If you really must do a static site histogram, make it as clear and meaningful as possible.

This chart improves on the standard histogram in a few important ways:

It looks better. This is not a minor point when part of our work is to engage sites and makes them feel like they are part of something important. Actually, this graph is made clearer and more appealing mostly by the removal of useless attributes (extraneous whitespace, background colors, and unhelpful labels).
It adds patient disposition information. Many graphs – like the one at the beginning of this post – are vague about who is being counted. Does "enrolled" include patients currently being screened, or just those randomized? Interpretations will vary from reader to reader. Instead, this chart makes patient status an explicit variable, without adding to the complexity of the presentation. It also provides a bit of information about recent performance, by showing patients who have been consented but not yet fully screened.
It ranks sites by their total contribution to the study, not by the letters in the investigator’s name. And that is one of the main reasons we like to share this information with our sites in the first place.
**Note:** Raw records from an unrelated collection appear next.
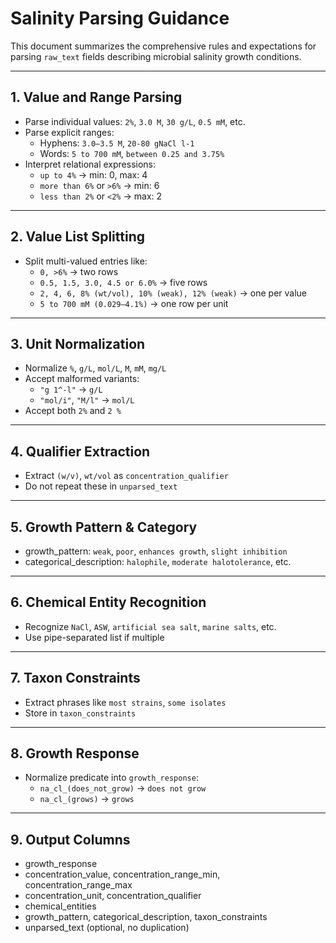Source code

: # Salinity Parsing Guidance

This document summarizes the comprehensive rules and expectations for parsing `raw_text` fields describing microbial salinity growth conditions.

---

## 1. Value and Range Parsing

- Parse individual values: `2%`, `3.0 M`, `30 g/L`, `0.5 mM`, etc.
- Parse explicit ranges:
  - Hyphens: `3.0–3.5 M`, `20-80 gNaCl l-1`
  - Words: `5 to 700 mM`, `between 0.25 and 3.75%`
- Interpret relational expressions:
  - `up to 4%` → min: 0, max: 4
  - `more than 6%` or `>6%` → min: 6
  - `less than 2%` or `<2%` → max: 2

---

## 2. Value List Splitting

- Split multi-valued entries like:
  - `0, >6%` → two rows
  - `0.5, 1.5, 3.0, 4.5 or 6.0%` → five rows
  - `2, 4, 6, 8% (wt/vol), 10% (weak), 12% (weak)` → one per value
  - `5 to 700 mM (0.029–4.1%)` → one row per unit

---

## 3. Unit Normalization

- Normalize `%`, `g/L`, `mol/L`, `M`, `mM`, `mg/L`
- Accept malformed variants:
  - `"g 1^-l"` → `g/L`
  - `"mol/i"`, `"M/l"` → `mol/L`
- Accept both `2%` and `2 %`

---

## 4. Qualifier Extraction

- Extract `(w/v)`, `wt/vol` as `concentration_qualifier`
- Do not repeat these in `unparsed_text`

---

## 5. Growth Pattern & Category

- growth_pattern: `weak`, `poor`, `enhances growth`, `slight inhibition`
- categorical_description: `halophile`, `moderate halotolerance`, etc.

---

## 6. Chemical Entity Recognition

- Recognize `NaCl`, `ASW`, `artificial sea salt`, `marine salts`, etc.
- Use pipe-separated list if multiple

---

## 7. Taxon Constraints

- Extract phrases like `most strains`, `some isolates`
- Store in `taxon_constraints`

---

## 8. Growth Response

- Normalize predicate into `growth_response`:
  - `na_cl_(does_not_grow)` → `does not grow`
  - `na_cl_(grows)` → `grows`

---

## 9. Output Columns

- growth_response
- concentration_value, concentration_range_min, concentration_range_max
- concentration_unit, concentration_qualifier
- chemical_entities
- growth_pattern, categorical_description, taxon_constraints
- unparsed_text (optional, no duplication)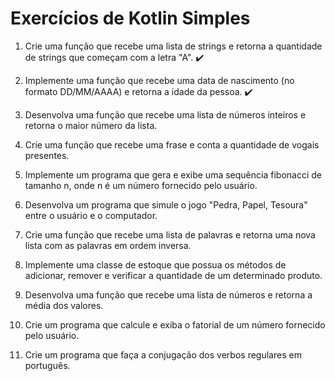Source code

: # Exercícios de Kotlin Simples

1. Crie uma função que recebe uma lista de strings e retorna a quantidade de strings que começam com a letra "A". ✔️
2. Implemente uma função que recebe uma data de nascimento (no formato DD/MM/AAAA) e retorna a idade da pessoa. ✔️
3. Desenvolva uma função que recebe uma lista de números inteiros e retorna o maior número da lista.
4. Crie uma função que recebe uma frase e conta a quantidade de vogais presentes.
5. Implemente um programa que gera e exibe uma sequência fibonacci de tamanho n, onde n é um número fornecido pelo usuário.

6. Desenvolva um programa que simule o jogo "Pedra, Papel, Tesoura" entre o usuário e o computador.
7. Crie uma função que recebe uma lista de palavras e retorna uma nova lista com as palavras em ordem inversa.
8. Implemente uma classe de estoque que possua os métodos de adicionar, remover e verificar a quantidade de um determinado produto.
9. Desenvolva uma função que recebe uma lista de números e retorna a média dos valores.
10. Crie um programa que calcule e exiba o fatorial de um número fornecido pelo usuário.
11. Crie um programa que faça a conjugação dos verbos regulares em português.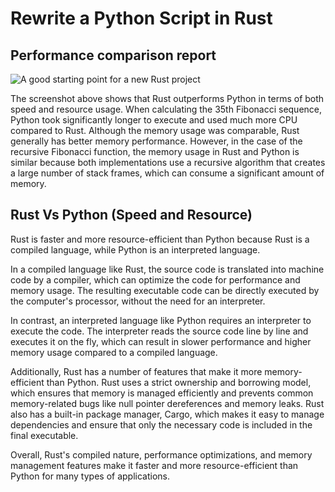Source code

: # Rewrite a Python Script in Rust

## Performance comparison report
![A good starting point for a new Rust project](https://user-images.githubusercontent.com/36940292/277520394-6b82d493-3c4e-4fd5-bfee-d75cccda81a3.png)

The screenshot above shows that Rust outperforms Python in terms of both speed and resource usage. When calculating the 35th Fibonacci sequence, Python took significantly longer to execute and used much more CPU compared to Rust. Although the memory usage was comparable, Rust generally has better memory performance. However, in the case of the recursive Fibonacci function, the memory usage in Rust and Python is similar because both implementations use a recursive algorithm that creates a large number of stack frames, which can consume a significant amount of memory.

## Rust Vs Python (Speed and Resource)

Rust is faster and more resource-efficient than Python because Rust is a compiled language, while Python is an interpreted language.

In a compiled language like Rust, the source code is translated into machine code by a compiler, which can optimize the code for performance and memory usage. The resulting executable code can be directly executed by the computer's processor, without the need for an interpreter.

In contrast, an interpreted language like Python requires an interpreter to execute the code. The interpreter reads the source code line by line and executes it on the fly, which can result in slower performance and higher memory usage compared to a compiled language.

Additionally, Rust has a number of features that make it more memory-efficient than Python. Rust uses a strict ownership and borrowing model, which ensures that memory is managed efficiently and prevents common memory-related bugs like null pointer dereferences and memory leaks. Rust also has a built-in package manager, Cargo, which makes it easy to manage dependencies and ensure that only the necessary code is included in the final executable.

Overall, Rust's compiled nature, performance optimizations, and memory management features make it faster and more resource-efficient than Python for many types of applications.
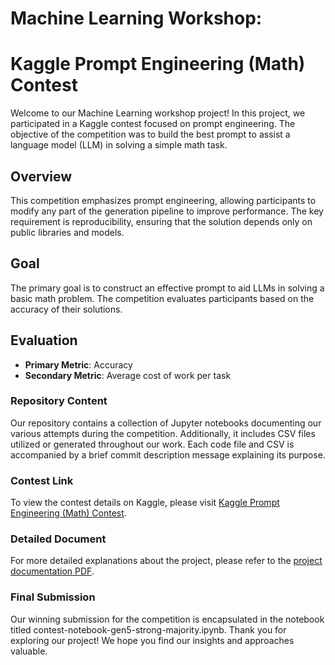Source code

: # Machine Learning Workshop: 
# Kaggle Prompt Engineering (Math) Contest
Welcome to our Machine Learning workshop project! In this project, we participated in a Kaggle contest focused on prompt engineering.
The objective of the competition was to build the best prompt to assist a language model (LLM) in solving a simple math task.

## Overview
This competition emphasizes prompt engineering, allowing participants to modify any part of the generation pipeline to improve performance.
The key requirement is reproducibility, ensuring that the solution depends only on public libraries and models.

## Goal
The primary goal is to construct an effective prompt to aid LLMs in solving a basic math problem.
The competition evaluates participants based on the accuracy of their solutions.

## Evaluation 
- **Primary Metric**: Accuracy
- **Secondary Metric**: Average cost of work per task

### Repository Content
Our repository contains a collection of Jupyter notebooks documenting our various attempts during the competition.
Additionally, it includes CSV files utilized or generated throughout our work. Each code file and CSV is accompanied by a brief commit description message explaining its purpose.

### Contest Link
To view the contest details on Kaggle, please visit [Kaggle Prompt Engineering (Math) Contest](https://www.kaggle.com/competitions/prompt-engineering-math/overview).

### Detailed Document
For more detailed explanations about the project, please refer to the [project documentation PDF](https://github.com/noga1103/workshop/blob/main/Workshop%20in%20Machine%20Learning%20and%20Data%20Analysis%20final%20report%202%20(1).pdf). 

### Final Submission
Our winning submission for the competition is encapsulated in the notebook titled contest-notebook-gen5-strong-majority.ipynb.
Thank you for exploring our project! We hope you find our insights and approaches valuable. 
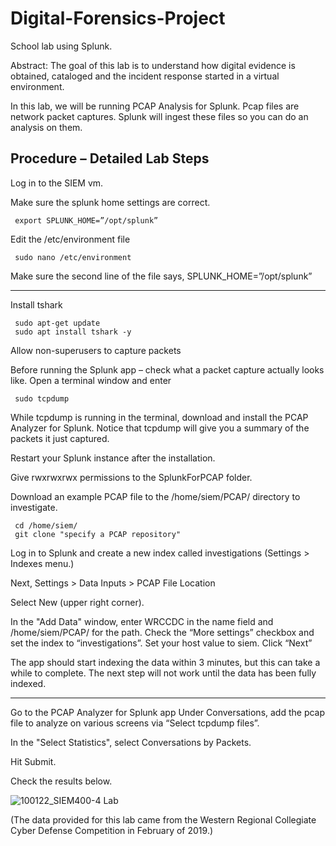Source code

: # Digital-Forensics-Project
School lab using Splunk.

Abstract: The goal of this lab is to understand how digital evidence is obtained, cataloged and the incident response started in a virtual environment.  

In this lab, we will be running PCAP Analysis for Splunk. Pcap files are network packet captures. Splunk will ingest these files so you can do an analysis on them. 

Procedure – Detailed Lab Steps
----------------------------------------------------------------------------------------------------------------------------------------------------------------------
Log in to the SIEM vm.

Make sure the splunk home settings are correct.
     
     export SPLUNK_HOME=”/opt/splunk”
     
Edit the /etc/environment file

     sudo nano /etc/environment
     
Make sure the second line of the file says, SPLUNK_HOME=”/opt/splunk”

----------------------------------------------------------------------------------------------------------------------------------------------------------------------
Install tshark

     sudo apt-get update
     sudo apt install tshark -y
Allow non-superusers to capture packets

Before running the Splunk app – check what a packet capture actually looks like. Open a terminal window and enter  

     sudo tcpdump

While tcpdump is running in the terminal, download and install the PCAP Analyzer for Splunk. Notice that tcpdump will give you a summary of the packets it just captured.

Restart your Splunk instance after the installation.

Give rwxrwxrwx permissions to the SplunkForPCAP folder.

Download an example PCAP file to the /home/siem/PCAP/ directory to investigate.

     cd /home/siem/ 
     git clone "specify a PCAP repository" 
     
Log in to Splunk and create a new index called investigations (Settings > Indexes menu.)

Next, Settings > Data Inputs > PCAP File Location

Select New (upper right corner).

In the "Add Data" window, enter WRCCDC in the name field and /home/siem/PCAP/ for the path. 
Check the “More settings” checkbox and set the index to  “investigations”. 
Set your host value to siem.
Click “Next”

The app should start indexing the data within 3 minutes, but this can take a while to complete. The next step will not work until the data has been fully indexed.

----------------------------------------------------------------------------------------------------------------------------------------------------------------------
Go to the PCAP Analyzer for Splunk app
Under Conversations, add the pcap file to analyze on various screens via “Select tcpdump files”. 

In the "Select Statistics", select Conversations by Packets.

Hit Submit.

Check the results below.

![100122_SIEM400-4 Lab](https://user-images.githubusercontent.com/123989567/219963634-a6c80a55-cd97-4d35-a25c-769b48060910.jpg)

(The data provided for this lab came from the Western Regional Collegiate Cyber Defense Competition in February of 2019.)
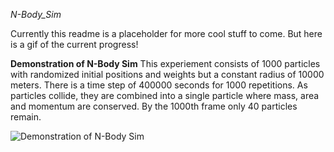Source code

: *N-Body_Sim*

Currently this readme is a placeholder for more cool stuff to come. But here is a gif of the current progress!

**Demonstration of N-Body Sim**
This experiement consists of 1000 particles with randomized initial positions and weights but a constant radius of 10000 meters. There is a time step of 400000 seconds for 1000 repetitions. As particles collide, they are combined into a single particle where mass, area and momentum are conserved. By the 1000th frame only 40 particles remain.

![Demonstration of N-Body Sim](https://github.com/dj0wns/n-body_simulation/raw/master/visualization/animated.gif "Demonstration of N-Body sim with 1000 particles and a timestep of 400000 seconds over 1000 frames")
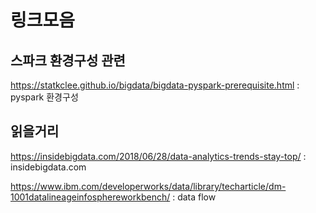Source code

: # 링크모음

## 스파크 환경구성 관련

https://statkclee.github.io/bigdata/bigdata-pyspark-prerequisite.html : pyspark 환경구성



## 읽을거리

https://insidebigdata.com/2018/06/28/data-analytics-trends-stay-top/ : insidebigdata.com

https://www.ibm.com/developerworks/data/library/techarticle/dm-1001datalineageinfosphereworkbench/ : data flow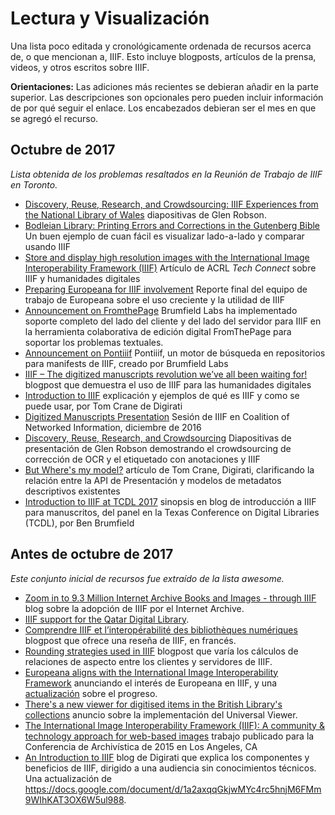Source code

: # Lectura y Visualización

Una lista poco editada y cronológicamente ordenada de recursos acerca de, o que mencionan a, IIIF. Esto incluye blogposts, artículos de la prensa, videos, y otros escritos sobre IIIF.

**Orientaciones:** Las adiciones más recientes se debieran añadir en la parte superior. Las descripciones son opcionales pero pueden incluir información de por qué seguir el enlace. Los encabezados debieran ser el mes en que se agregó el recurso.

## Octubre de 2017
_Lista obtenida de los problemas resaltados en la Reunión de Trabajo de IIIF en Toronto._

- [Discovery, Reuse, Research, and Crowdsourcing: IIIF Experiences from the National Library of Wales](https://www.slideshare.net/GlenRobson/discovery-reuse-research-and-crowdsourcing-iiif-experiences-from-the-nlw) diapositivas de Glen Robson.
- [Bodleian Library: Printing Errors and Corrections in the Gutenberg Bible](http://bav.bodleian.ox.ac.uk/news/printing-errors-and-corrections-in-the-gutenberg-bible) Un buen ejemplo de cuan fácil es visualizar lado-a-lado y comparar usando IIIF
- [Store and display high resolution images with the International Image Interoperability Framework (IIIF)](http://acrl.ala.org/techconnect/post/2016/02) Artículo de ACRL _Tech Connect_ sobre IIIF y humanidades digitales
- [Preparing Europeana for IIIF involvement](https://pro.europeana.eu/project/preparing-europeana-for-iiif-involvement) Reporte final del equipo de trabajo de Europeana sobre el uso creciente y la utilidad de IIIF
- [Announcement on FromthePage](http://iiif.io/news/2017/02/17/from-the-page/) Brumfield Labs ha implementado soporte completo del lado del cliente y del lado del servidor para IIIF en la herramienta colaborativa de edición digital FromThePage para soportar los problemas textuales.
- [Announcement on Pontiiif](http://iiif.io/news/2017/02/17/pontiiif/) Pontiiif, un motor de búsqueda en repositorios para manifests de IIIF, creado por Brumfield Labs
- [IIIF – The digitized manuscripts revolution we’ve all been waiting for!](https://sexycodicology.net/blog/iiif-international-image-interoperability-framework/) blogpost que demuestra el uso de IIIF para las humanidades digitales
- [Introduction to IIIF](http://resources.digirati.com/iiif/an-introduction-to-iiif/) explicación y ejemplos de qué es IIIF y como se puede usar, por Tom Crane de Digirati
- [Digitized Manuscripts Presentation](https://www.youtube.com/watch?v=YMt3I2QBJI0&feature=youtu.be) Sesión de IIIF en Coalition of Networked Information, diciembre de 2016
- [Discovery, Reuse, Research, and Crowdsourcing](https://www.slideshare.net/GlenRobson/discovery-reuse-research-and-crowdsourcing-iiif-experiences-from-the-nlw) Diapositivas de presentación de Glen Robson demostrando el crowdsourcing de corrección de OCR y el etiquetado con anotaciones y IIIF
- [But Where's my model?](http://resources.digirati.com/iiif/an-introduction-to-iiif/wheres-my-model.html) artículo de Tom Crane, Digirati, clarificando la relación entre la API de Presentación y modelos de metadatos descriptivos existentes
- [Introduction to IIIF at TCDL 2017](http://content.fromthepage.com/iiif-at-tcdl-2017/) sinopsis en blog de introducción a IIIF para manuscritos, del panel en la Texas Conference on Digital Libraries (TCDL), por Ben Brumfield

## Antes de octubre de 2017

_Este conjunto inicial de recursos fue extraído de la lista awesome._

- [Zoom in to 9.3 Million Internet Archive Books and Images - through IIIF](https://blog.archive.org/2015/10/23/zoom-in-to-9-3-million-internet-archive-books-and-images-through-iiif/) blog sobre la adopción de IIIF por el Internet Archive.
- [IIIF support for the Qatar Digital Library](http://www.cogapp.com/blog/iiif-support-qatar-digital-library).
- [Comprendre IIIF et l’interopérabilité des bibliothèques numériques](https://insula.univ-lille3.fr/blog/2016/11/comprendre-iiif-interoperabilite-bibliotheques-numeriques/) blogpost que ofrece una reseña de IIIF, en francés.
- [Rounding strategies used in IIIF](http://www.jack-reed.com/2016/10/14/rounding-strategies-used-in-iiif.html) blogpost que varía los cálculos de relaciones de aspecto entre los clientes y servidores de IIIF.
- [Europeana aligns with the International Image Interoperability Framework](http://pro.europeana.eu/blogpost/europeana-aligns-with-the-international-image-interoperability-framework-iiif) anunciando el interés de Europeana en IIIF, y una [actualización](http://pro.europeana.eu/blogpost/europeana-and-iiif-update-oct-2016) sobre el progreso.
- [There's a new viewer for digitised items in the British Library's collections](http://blogs.bl.uk/digital-scholarship/2016/12/new-viewer-digitised-collections-british-library.html) anuncio sobre la implementación del Universal Viewer.
- [The International Image Interoperability Framework (IIIF): A community & technology approach for web-based images](https://purl.stanford.edu/df650pk4327) trabajo publicado para la Conferencia de Archivística de 2015 en Los Angeles, CA
- [An Introduction to IIIF](http://resources.digirati.com/iiif/an-introduction-to-iiif/) blog de Digirati que explica los componentes y beneficios de IIIF, dirigido a una audiencia sin conocimientos técnicos. Una actualización de https://docs.google.com/document/d/1a2axqqGkjwMYc4rc5hnjM6FMm9WIhKAT3OX6W5ul988.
Find Opportunities for Alternate Visualizations

There are many other ways in which essentially the same data can be re-sliced or restructured to underscore particular trends or messages. Here are two that I look at frequently, and often find worth sharing.

Then versus Now

This tornado chart is an excellent way of showing site-level enrollment trajectory, with each sites prior (left) and subsequent (right) contributions separated out. This example spotlights activity over the past month, but for slower trials a larger timescale may be more appropriate. Also, how the data is sorted can be critical in the communication: this could have been ranked by total enrollment, but instead sorts first on most-recent screening, clearly showing who’s picked up, who’s dropped off, and who’s remained constant (both good and bad).

This is especially useful when looking at a major event (e.g., pre/post protocol amendment), or where enrollment is expected to have natural fluctuations (e.g., in seasonal conditions).

Net Patient Contribution

In many trials, site activation occurs in a more or less "rolling" fashion, with many sites not starting until later in the enrollment period. This makes simple enrollment histograms downright misleading, as they fail to differentiate sites by the length of time they’ve actually been able to enroll. Reporting enrollment rates (patients per site per month) is one straightforward way of compensating for this, but it has the unfortunate effect of showing extreme (and, most importantly, non-predictive), variance for sites that have not been enrolling for very long.

As a result, I prefer to measure each site in terms of its net contribution to enrollment, compared to what it was expected to do over the time it was open:

To clarify this, consider an example: A study expects sites to screen 1 patient per month. Both Site A and Site B have failed to screen a single patient so far, but Site A has been active for 6 months, whereas Site B has only been active 1 month.

On an enrollment histogram, both sites would show up as tied at 0. However, Site A’s 0 is a lot more problematic – and predictive of future performance – than Site B’s 0. If I compare them to benchmark, then I show how many total screenings each site is below the study’s expectation: Site A is at -6, and Site B is only -1, a much clearer representation of current performance.

This graphic has the added advantage of showing how the study as a whole is doing. Comparing the total volume of positive to negative bars gives the viewer an immediate visceral sense of whether the study is above or below expectations.

The above are just 3 examples – there is a lot more that can be done with this data. What is most important is that we first stop and think about what we’re trying to communicate, and then design clear, informative, and attractive graphics to help us do that.